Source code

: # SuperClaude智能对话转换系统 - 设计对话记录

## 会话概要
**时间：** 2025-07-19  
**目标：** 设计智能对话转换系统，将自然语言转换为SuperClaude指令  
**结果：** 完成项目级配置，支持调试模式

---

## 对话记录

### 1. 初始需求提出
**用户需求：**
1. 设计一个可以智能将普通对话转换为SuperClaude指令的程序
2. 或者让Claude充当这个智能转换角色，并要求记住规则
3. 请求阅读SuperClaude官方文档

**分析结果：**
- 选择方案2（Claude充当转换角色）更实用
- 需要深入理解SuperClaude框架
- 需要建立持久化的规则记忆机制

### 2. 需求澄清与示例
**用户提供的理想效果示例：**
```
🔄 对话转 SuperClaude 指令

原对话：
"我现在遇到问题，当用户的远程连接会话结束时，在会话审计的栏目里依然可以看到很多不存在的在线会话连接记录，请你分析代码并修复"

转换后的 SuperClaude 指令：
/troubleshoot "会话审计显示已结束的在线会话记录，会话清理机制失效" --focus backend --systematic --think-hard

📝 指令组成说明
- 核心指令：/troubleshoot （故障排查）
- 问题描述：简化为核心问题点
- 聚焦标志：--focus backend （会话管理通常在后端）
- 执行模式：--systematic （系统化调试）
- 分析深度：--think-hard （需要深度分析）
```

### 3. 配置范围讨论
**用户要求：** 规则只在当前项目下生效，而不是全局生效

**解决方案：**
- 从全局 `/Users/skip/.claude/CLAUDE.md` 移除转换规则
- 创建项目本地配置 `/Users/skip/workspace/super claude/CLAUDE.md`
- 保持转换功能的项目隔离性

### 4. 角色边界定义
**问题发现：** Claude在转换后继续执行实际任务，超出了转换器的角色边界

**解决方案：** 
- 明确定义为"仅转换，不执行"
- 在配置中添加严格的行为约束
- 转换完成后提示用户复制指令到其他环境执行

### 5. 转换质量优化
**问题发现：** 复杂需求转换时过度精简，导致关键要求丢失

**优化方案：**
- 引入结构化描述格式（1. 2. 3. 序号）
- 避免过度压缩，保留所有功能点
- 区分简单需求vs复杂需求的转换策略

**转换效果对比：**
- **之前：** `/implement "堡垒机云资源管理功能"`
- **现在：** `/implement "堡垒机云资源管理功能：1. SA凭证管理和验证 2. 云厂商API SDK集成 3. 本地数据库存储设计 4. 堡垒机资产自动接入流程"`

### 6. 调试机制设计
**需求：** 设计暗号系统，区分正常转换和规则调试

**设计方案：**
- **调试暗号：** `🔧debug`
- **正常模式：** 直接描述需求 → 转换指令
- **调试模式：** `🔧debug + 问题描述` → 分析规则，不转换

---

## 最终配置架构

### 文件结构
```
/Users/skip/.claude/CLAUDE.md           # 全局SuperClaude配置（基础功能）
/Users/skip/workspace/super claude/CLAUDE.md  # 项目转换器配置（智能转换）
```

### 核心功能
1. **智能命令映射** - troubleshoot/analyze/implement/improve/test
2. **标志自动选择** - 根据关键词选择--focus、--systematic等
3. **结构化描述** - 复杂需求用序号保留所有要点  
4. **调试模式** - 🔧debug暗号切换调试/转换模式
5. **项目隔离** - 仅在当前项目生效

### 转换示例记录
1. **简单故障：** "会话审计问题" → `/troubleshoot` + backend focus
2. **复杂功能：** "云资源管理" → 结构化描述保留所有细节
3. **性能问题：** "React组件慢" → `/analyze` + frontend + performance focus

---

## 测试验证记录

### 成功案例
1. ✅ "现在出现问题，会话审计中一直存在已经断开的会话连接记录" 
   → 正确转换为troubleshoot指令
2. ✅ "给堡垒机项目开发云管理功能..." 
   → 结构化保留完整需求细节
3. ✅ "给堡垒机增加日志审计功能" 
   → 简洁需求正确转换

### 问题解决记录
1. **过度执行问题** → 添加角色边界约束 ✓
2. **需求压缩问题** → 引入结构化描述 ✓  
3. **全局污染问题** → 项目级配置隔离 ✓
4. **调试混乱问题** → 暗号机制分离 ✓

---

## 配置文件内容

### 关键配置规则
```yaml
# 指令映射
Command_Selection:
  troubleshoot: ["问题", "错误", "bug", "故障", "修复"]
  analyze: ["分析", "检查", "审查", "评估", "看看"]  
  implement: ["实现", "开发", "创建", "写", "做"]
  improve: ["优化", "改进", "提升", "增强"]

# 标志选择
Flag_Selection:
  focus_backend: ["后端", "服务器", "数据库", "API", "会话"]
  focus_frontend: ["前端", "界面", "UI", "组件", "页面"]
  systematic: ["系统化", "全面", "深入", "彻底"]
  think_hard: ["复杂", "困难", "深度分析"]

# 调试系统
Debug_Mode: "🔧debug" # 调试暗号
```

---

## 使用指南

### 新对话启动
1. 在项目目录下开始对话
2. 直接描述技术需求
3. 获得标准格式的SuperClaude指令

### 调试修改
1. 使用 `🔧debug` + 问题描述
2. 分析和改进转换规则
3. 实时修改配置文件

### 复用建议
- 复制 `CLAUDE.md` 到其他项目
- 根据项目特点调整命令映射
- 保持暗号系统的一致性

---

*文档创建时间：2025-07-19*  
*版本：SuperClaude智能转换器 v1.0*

* _Your task_: Search the data above for the string "skip" and return every line that has it.

* _Answer to the exercise_:
- 从全局 `/Users/skip/.claude/CLAUDE.md` 移除转换规则
- 创建项目本地配置 `/Users/skip/workspace/super claude/CLAUDE.md`
/Users/skip/.claude/CLAUDE.md           # 全局SuperClaude配置（基础功能）
/Users/skip/workspace/super claude/CLAUDE.md  # 项目转换器配置（智能转换）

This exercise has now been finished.